- Work to complete
Across the following data, state how many lines include the word "TypeError". Provide the number alone.

- Data shown
+++

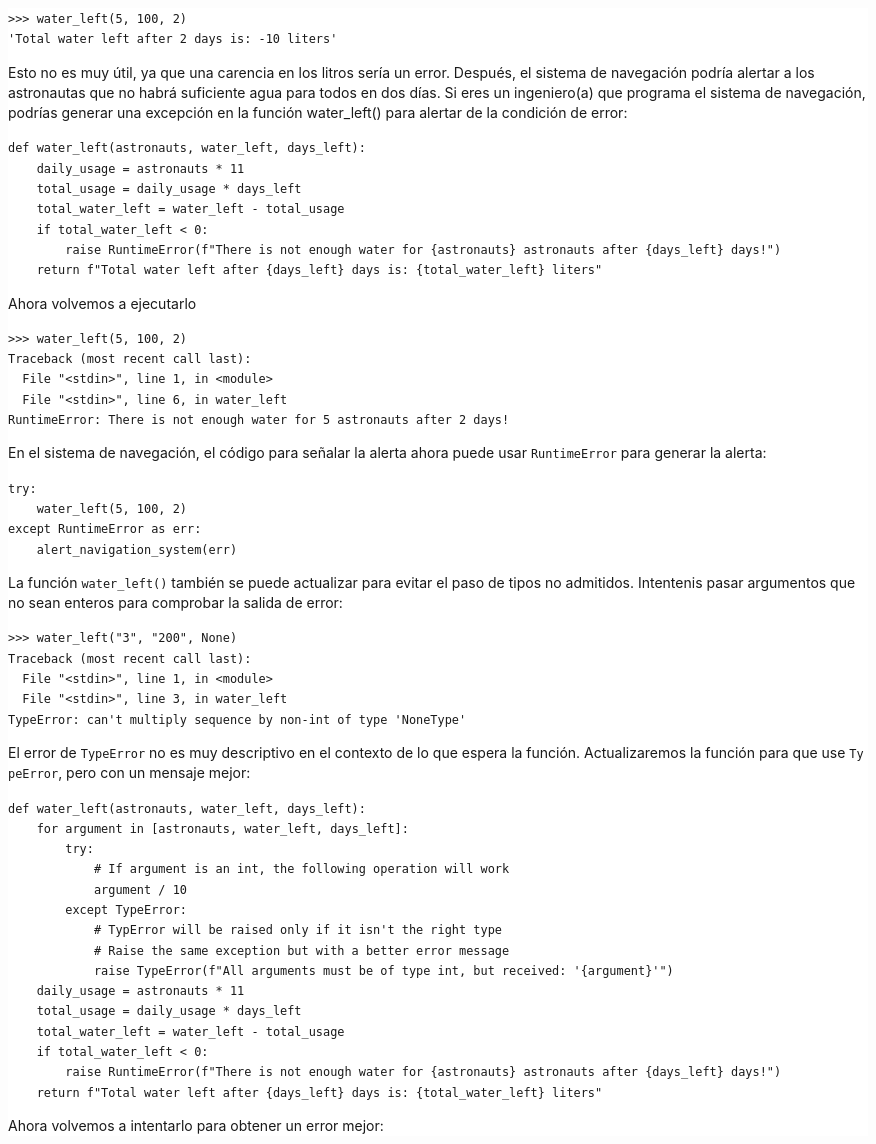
 ```
>>> water_left(5, 100, 2)
'Total water left after 2 days is: -10 liters'
```
Esto no es muy útil, ya que una carencia en los litros sería un error. Después, el sistema de navegación podría alertar a los astronautas que no habrá suficiente agua para todos en dos días. Si eres un ingeniero(a) que programa el sistema de navegación, podrías generar una excepción en la función water_left() para alertar de la condición de error:

```
def water_left(astronauts, water_left, days_left):
    daily_usage = astronauts * 11
    total_usage = daily_usage * days_left
    total_water_left = water_left - total_usage
    if total_water_left < 0:
        raise RuntimeError(f"There is not enough water for {astronauts} astronauts after {days_left} days!")
    return f"Total water left after {days_left} days is: {total_water_left} liters"
```
Ahora volvemos a ejecutarlo
```
>>> water_left(5, 100, 2)
Traceback (most recent call last):
  File "<stdin>", line 1, in <module>
  File "<stdin>", line 6, in water_left
RuntimeError: There is not enough water for 5 astronauts after 2 days!
```
En el sistema de navegación, el código para señalar la alerta ahora puede usar `RuntimeError` para generar la alerta:

```
try:
    water_left(5, 100, 2)
except RuntimeError as err:
    alert_navigation_system(err)
```
La función `water_left()` también se puede actualizar para evitar el paso de tipos no admitidos. Intentenis pasar argumentos que no sean enteros para comprobar la salida de error:

```
>>> water_left("3", "200", None)
Traceback (most recent call last):
  File "<stdin>", line 1, in <module>
  File "<stdin>", line 3, in water_left
TypeError: can't multiply sequence by non-int of type 'NoneType'
```
El error de `TypeError` no es muy descriptivo en el contexto de lo que espera la función. Actualizaremos la función para que use `TypeError`, pero con un mensaje mejor:
```
def water_left(astronauts, water_left, days_left):
    for argument in [astronauts, water_left, days_left]:
        try:
            # If argument is an int, the following operation will work
            argument / 10
        except TypeError:
            # TypError will be raised only if it isn't the right type 
            # Raise the same exception but with a better error message
            raise TypeError(f"All arguments must be of type int, but received: '{argument}'")
    daily_usage = astronauts * 11
    total_usage = daily_usage * days_left
    total_water_left = water_left - total_usage
    if total_water_left < 0:
        raise RuntimeError(f"There is not enough water for {astronauts} astronauts after {days_left} days!")
    return f"Total water left after {days_left} days is: {total_water_left} liters"
```
Ahora volvemos a intentarlo para obtener un error mejor:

+++

- Result below
4